A Câmara de Guimarães já abriu as inscrições para o Banco de Terras, onde proprietários podem arrendar ao município terrenos abandonados ou sem qualquer utilização, para serem depois subarrendados a quem queira criar negócio de base rural.

De acordo com a autarquia, as inscrições estão abertas até 31 de dezembro, com as candidaturas a serem disponibilizadas a partir do aviso de abertura.

Este Banco de Terras foi lançado através da Incubadora de Base Rural (IBR Guimarães), e, de acordo com a autarquia, é “um instrumento através do qual proprietários podem arrendar ao Município terrenos abandonados/sem utilização de que sejam detentores, para que este os subarrende a empreendedores com vontade em criar o seu próprio negócio de base rural”.

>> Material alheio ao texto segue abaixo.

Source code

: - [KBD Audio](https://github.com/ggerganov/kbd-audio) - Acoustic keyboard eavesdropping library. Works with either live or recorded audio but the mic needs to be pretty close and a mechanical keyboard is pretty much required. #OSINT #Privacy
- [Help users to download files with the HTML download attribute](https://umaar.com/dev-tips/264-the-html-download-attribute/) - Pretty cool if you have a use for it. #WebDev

Em comunicado, a autarquia sublinha que “o Banco de Terras de Guimarães corporiza um conjunto de benefícios para o proprietário, na medida em que valoriza os seus terrenos com potencial agrícola ou florestal, tem garantia de renda por parte do Município de Guimarães, recebe o património fundiário no mesmo estado de uso ou ainda melhor do que o estado inicial e deixa de ter custos com a limpeza anual de vegetação, espécies arbustivas e manta morta”.